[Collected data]
***

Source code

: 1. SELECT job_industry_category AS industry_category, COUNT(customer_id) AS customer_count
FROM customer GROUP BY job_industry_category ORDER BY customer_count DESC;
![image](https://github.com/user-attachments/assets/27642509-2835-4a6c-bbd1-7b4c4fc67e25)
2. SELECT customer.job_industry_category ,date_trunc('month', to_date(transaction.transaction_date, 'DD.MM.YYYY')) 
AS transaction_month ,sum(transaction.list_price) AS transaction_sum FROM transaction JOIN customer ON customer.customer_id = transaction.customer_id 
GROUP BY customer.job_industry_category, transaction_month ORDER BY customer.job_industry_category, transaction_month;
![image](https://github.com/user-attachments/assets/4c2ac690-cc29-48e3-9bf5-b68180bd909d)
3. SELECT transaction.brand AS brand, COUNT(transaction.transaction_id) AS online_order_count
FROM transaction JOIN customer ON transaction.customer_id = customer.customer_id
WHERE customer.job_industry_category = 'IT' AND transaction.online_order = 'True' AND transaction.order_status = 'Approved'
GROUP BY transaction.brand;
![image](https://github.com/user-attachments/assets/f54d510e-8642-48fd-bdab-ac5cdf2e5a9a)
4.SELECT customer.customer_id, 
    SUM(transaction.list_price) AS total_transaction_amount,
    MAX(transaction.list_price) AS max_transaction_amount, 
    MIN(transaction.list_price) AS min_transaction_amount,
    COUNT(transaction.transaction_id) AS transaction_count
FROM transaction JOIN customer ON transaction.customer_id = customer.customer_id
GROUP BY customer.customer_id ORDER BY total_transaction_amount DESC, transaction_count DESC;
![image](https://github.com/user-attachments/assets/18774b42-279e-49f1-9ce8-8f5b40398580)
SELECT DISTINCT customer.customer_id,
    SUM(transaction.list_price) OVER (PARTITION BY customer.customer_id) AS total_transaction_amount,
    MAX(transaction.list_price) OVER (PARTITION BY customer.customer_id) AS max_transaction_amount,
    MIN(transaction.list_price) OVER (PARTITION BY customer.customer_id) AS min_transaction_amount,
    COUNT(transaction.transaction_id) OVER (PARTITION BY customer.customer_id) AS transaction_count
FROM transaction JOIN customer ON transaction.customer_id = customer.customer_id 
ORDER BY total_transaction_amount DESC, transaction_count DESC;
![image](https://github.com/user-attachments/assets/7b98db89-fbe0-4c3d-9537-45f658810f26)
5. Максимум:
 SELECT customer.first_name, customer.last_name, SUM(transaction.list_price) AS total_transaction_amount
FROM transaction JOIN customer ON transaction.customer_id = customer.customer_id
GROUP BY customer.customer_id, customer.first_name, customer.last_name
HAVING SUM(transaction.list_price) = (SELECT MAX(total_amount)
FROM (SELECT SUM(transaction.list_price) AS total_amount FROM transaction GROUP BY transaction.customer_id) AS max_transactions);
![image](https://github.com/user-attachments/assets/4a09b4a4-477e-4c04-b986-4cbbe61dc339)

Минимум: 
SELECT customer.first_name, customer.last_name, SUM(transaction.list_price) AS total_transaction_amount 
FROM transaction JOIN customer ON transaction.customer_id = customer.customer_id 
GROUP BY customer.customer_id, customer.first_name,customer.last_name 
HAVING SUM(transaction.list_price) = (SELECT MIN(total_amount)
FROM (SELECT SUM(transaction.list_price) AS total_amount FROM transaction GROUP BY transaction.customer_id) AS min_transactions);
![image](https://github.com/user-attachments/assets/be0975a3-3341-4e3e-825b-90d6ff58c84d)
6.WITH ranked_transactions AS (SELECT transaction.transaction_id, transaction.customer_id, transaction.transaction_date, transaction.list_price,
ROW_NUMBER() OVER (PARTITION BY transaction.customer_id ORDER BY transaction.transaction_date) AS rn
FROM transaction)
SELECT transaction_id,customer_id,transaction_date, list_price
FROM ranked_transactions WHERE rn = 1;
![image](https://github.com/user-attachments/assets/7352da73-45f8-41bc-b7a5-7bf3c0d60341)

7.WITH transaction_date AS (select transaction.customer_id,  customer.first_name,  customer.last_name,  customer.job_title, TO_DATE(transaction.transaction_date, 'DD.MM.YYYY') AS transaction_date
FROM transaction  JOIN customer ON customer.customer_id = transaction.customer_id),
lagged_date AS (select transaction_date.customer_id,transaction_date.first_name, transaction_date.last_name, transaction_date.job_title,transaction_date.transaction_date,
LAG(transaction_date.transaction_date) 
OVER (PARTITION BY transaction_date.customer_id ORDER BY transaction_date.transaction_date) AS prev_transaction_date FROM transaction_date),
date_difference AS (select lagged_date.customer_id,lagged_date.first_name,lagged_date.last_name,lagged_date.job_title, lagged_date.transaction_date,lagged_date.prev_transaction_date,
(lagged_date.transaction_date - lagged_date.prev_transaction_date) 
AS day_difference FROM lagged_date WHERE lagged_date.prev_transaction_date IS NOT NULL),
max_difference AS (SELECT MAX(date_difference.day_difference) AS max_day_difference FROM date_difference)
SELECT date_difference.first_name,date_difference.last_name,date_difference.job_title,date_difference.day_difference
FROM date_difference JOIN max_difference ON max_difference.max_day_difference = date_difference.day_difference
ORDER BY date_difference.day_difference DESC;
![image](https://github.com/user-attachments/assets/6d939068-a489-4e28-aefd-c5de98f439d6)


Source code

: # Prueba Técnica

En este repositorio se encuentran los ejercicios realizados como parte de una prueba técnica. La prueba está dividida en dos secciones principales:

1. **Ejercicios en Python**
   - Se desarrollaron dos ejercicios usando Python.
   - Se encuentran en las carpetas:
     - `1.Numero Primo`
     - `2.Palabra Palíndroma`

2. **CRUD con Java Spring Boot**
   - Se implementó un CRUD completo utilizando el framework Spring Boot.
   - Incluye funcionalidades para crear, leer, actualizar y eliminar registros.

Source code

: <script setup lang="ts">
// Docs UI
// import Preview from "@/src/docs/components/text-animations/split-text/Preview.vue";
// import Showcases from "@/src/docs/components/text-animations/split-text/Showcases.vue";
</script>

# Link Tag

***

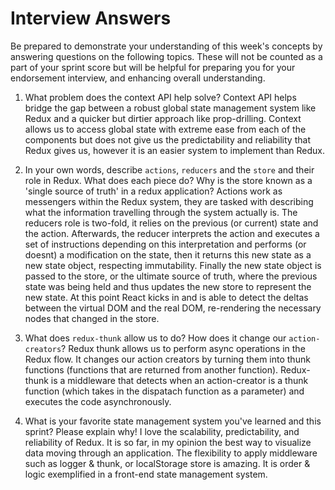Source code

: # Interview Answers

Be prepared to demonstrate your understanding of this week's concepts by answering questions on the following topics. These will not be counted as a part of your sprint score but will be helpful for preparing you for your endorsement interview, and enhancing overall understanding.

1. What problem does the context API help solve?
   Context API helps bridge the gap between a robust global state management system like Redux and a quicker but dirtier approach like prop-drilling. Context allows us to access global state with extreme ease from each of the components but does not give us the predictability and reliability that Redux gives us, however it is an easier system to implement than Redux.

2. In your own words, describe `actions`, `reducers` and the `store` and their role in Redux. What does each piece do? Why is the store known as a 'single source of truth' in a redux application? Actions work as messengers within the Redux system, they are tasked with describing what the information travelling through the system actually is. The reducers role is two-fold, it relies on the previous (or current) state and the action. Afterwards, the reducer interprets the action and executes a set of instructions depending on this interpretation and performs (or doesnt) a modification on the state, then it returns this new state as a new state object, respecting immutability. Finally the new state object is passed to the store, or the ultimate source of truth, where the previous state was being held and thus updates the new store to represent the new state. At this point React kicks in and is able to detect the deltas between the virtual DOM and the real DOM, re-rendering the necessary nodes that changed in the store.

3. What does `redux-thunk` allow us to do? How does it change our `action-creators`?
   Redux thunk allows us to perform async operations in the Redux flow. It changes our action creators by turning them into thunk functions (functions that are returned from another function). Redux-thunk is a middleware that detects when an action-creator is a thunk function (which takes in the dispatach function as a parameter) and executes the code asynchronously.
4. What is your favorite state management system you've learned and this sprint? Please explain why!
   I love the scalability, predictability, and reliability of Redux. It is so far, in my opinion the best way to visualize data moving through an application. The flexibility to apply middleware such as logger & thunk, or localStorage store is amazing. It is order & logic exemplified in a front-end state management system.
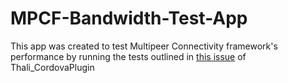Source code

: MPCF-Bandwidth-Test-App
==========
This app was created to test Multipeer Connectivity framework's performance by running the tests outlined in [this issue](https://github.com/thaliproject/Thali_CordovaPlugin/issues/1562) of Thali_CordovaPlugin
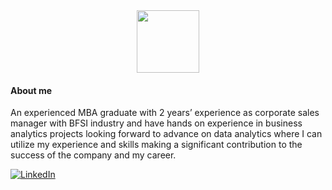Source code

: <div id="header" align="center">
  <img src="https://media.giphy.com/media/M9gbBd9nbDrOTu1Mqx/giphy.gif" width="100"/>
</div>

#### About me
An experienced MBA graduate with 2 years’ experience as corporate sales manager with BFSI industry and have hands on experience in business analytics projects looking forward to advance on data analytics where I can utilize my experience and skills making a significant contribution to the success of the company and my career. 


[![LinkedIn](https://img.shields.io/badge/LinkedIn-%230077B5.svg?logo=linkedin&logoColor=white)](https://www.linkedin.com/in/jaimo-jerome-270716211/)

***

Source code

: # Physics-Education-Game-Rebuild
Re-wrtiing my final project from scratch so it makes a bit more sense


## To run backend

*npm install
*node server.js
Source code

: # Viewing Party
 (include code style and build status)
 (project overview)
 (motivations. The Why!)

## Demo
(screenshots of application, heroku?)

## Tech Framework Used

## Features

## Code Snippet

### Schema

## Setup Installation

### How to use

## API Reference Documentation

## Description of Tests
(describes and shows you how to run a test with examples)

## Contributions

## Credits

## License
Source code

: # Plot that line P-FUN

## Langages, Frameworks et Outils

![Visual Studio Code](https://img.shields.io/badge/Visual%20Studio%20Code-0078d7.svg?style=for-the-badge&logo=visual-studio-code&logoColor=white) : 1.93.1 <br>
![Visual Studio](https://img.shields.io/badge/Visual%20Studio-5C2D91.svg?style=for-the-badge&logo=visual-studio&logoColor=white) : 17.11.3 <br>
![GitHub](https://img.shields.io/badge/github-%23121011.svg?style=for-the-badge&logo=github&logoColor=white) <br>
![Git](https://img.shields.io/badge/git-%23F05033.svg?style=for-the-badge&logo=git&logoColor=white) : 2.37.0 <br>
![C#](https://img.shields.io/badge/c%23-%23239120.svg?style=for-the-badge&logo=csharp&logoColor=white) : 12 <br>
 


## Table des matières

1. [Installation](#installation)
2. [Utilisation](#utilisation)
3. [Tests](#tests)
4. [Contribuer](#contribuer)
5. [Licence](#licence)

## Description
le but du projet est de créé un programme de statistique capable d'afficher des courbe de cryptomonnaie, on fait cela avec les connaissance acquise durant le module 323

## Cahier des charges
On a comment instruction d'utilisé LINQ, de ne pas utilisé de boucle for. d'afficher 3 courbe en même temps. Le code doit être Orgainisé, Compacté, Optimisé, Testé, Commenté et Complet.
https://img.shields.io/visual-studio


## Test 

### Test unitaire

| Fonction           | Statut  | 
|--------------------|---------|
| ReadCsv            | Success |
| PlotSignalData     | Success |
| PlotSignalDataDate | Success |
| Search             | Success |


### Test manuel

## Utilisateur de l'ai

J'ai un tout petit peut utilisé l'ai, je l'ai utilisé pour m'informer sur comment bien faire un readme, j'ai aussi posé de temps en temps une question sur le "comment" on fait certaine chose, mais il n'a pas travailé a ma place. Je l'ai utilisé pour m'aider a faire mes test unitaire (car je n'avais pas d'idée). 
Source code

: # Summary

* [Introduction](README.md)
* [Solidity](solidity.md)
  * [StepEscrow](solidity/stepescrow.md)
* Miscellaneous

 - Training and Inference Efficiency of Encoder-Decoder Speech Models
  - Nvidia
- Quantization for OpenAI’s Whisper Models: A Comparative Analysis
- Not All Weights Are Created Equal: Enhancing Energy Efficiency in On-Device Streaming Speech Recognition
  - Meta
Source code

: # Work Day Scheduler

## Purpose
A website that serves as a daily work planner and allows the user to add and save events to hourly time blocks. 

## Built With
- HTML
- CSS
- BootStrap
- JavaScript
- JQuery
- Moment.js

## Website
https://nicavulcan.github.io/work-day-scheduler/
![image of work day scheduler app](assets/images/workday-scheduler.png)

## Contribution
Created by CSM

***

Your reply is to repeat, unchanged, the lines above running from the one with "## API Reference Documentation" up to and including the one with "## Langages, Frameworks et Outils".

Written solution ▸
## API Reference Documentation

## Description of Tests
(describes and shows you how to run a test with examples)

## Contributions

## Credits

## License
Source code

: # Plot that line P-FUN

## Langages, Frameworks et Outils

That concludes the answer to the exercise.